# Learning to Draw



## rune (Jun 30, 2005)

Of those who are artists here.  How did you learn to draw?  Did you do a course?  Did you learn from a book?  Or are you really lucky and have natural tallent?


----------



## Eradius Lore (Jul 1, 2005)

i took GCSE art and got a C, by that u can tell im not a amazing at drawing but i was one of only two to ever take a full Photoshop exam in our school. i am a lot better artist on computer than i could ever hope to be on paper


----------



## rune (Jul 1, 2005)

I've often wondered if you can learn the basic's about drawing from books?  What do others think?


----------



## Eradius Lore (Jul 1, 2005)

i did a lot of learning from books. books are very importent for you to get a spark of insperation


----------



## rune (Jul 2, 2005)

Eradius Lore said:
			
		

> i did a lot of learning from books. books are very importent for you to get a spark of insperation


 
What about technique though.  Can you learn that from books?


----------



## Eradius Lore (Jul 2, 2005)

not really you do need someone to show you how its done or a lot of trial and error


----------



## aurelio (Jul 2, 2005)

I learned every way that I could:  teachers, books, museum trips, schools, other artists.

Some great books to study:

_Composing Pictures_ by Don Graham.  This is the best book on composition ever written.

Any of the Jack Hamm books:
_Drawing the Head and Figure_ 
_How to Draw Animals_ 
_Drawing Scenery_ 

A great book that is very hard to find is _The Art of Animal Drawing_ by Ken Hultgren.  He tutored the Disney artists back when they did _Bambi_. 

I recently read  _Art & Fear_ by David Bayles & Ted Orlando.  It is about approaching the creative process rather than lessons on drawing, but I found it pretty insightful.

I studied at an art institute for a couple of years too.  It lead to a long career as a professional artist.

The best education is experience, especially where drawing is concerned.  Zoo trips are good.  Just take along a sketch pad and draw from life.  The more adept you can get at drawing things in various poses and from various perspectives, the better your artwork will be.  Drawing is the backbone of everything else, so once you can draw all the rest comes easier.

Hope this all helps.


----------



## Calis (Jul 2, 2005)

I suck at drawing but I wish it was a talent I had. I cant even do stick figures right.


----------



## aurelio (Jul 2, 2005)

People argue this, but I believe anyone can learn to draw.  You may not end up a great artist, but you can learn the skills.  The biggest problem is that people think it should be easy (it's not) or that you have to be "born with it."

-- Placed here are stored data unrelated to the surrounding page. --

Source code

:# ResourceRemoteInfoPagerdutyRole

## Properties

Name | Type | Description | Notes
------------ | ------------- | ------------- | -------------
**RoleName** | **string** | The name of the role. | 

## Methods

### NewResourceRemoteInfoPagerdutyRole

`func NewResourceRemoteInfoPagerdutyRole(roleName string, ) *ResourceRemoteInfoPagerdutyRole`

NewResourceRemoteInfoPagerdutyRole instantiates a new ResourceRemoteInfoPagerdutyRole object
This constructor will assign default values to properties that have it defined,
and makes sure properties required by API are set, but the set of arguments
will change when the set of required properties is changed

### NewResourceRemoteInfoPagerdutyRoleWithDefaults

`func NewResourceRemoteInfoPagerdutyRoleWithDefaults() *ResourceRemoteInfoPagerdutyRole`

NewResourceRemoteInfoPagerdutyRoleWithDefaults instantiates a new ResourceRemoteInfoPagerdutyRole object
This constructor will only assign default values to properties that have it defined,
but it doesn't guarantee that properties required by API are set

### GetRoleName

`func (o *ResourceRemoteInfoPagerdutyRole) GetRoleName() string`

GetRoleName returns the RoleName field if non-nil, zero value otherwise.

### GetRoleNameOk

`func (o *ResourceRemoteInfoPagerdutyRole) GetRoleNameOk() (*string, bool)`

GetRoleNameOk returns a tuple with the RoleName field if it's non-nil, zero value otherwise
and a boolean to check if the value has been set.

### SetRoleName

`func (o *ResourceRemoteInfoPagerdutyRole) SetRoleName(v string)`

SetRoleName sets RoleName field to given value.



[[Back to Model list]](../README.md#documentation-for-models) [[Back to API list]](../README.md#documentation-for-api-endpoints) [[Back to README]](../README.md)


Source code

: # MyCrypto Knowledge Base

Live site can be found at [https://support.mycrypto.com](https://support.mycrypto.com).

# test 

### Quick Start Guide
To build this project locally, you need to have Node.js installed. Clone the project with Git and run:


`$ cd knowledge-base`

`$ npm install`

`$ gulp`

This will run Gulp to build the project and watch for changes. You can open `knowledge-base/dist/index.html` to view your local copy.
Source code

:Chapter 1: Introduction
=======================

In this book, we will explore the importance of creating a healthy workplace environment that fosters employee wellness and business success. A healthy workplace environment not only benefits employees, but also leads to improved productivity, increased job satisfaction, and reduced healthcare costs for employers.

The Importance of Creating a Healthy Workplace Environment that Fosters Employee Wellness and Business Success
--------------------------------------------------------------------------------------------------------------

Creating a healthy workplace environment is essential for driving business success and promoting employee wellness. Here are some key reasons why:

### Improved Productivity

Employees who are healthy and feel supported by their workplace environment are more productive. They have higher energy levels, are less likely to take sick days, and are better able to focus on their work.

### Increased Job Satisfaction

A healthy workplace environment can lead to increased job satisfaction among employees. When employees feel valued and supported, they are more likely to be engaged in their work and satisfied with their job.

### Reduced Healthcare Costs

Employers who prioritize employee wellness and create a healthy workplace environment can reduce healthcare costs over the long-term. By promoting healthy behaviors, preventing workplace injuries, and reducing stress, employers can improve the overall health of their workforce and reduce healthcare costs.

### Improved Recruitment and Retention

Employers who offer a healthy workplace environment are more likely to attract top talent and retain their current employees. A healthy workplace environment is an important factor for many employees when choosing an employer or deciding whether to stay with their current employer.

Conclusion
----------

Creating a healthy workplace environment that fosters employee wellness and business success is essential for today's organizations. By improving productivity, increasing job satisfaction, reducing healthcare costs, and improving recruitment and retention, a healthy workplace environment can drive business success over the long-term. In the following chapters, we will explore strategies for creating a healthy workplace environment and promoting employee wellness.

It's like, everyone can learn to write and spell, but that may not make you Shakespeare.


----------



## scalem X (Jul 3, 2005)

well learn to draw, I can agree. But learn to color with crayons, don't even try to pursuade me.


----------



## aurelio (Jul 3, 2005)

My parents were smart, or maybe just cheap , but they wouldn't allow us to have coloring books when we were kids, only blank paper and stuff to draw with.  We always had to create our own drawings from scratch.  The result is that everyone in my family can basically draw.  I was the only one who made a full time career of it though.

Not crayons, drawing.


----------



## rune (Jul 4, 2005)

This as been my thoughts for a while that you need to have some tallent and unfortuantely I can't even draw stick folks    I've had to do some drawing this past two years for my OU course, and it's been a nightmare.  I've had to but more labels in my drawings just in case the poor tutor couldnt recognise what I was trying to draw  

Saying that though I've always admired artists and my Mam was a good drawer, naturally tallented.  My Step Mam is artistic, she draws, paints, makes pottery, clothes.  And here's me with little artistic flare at all!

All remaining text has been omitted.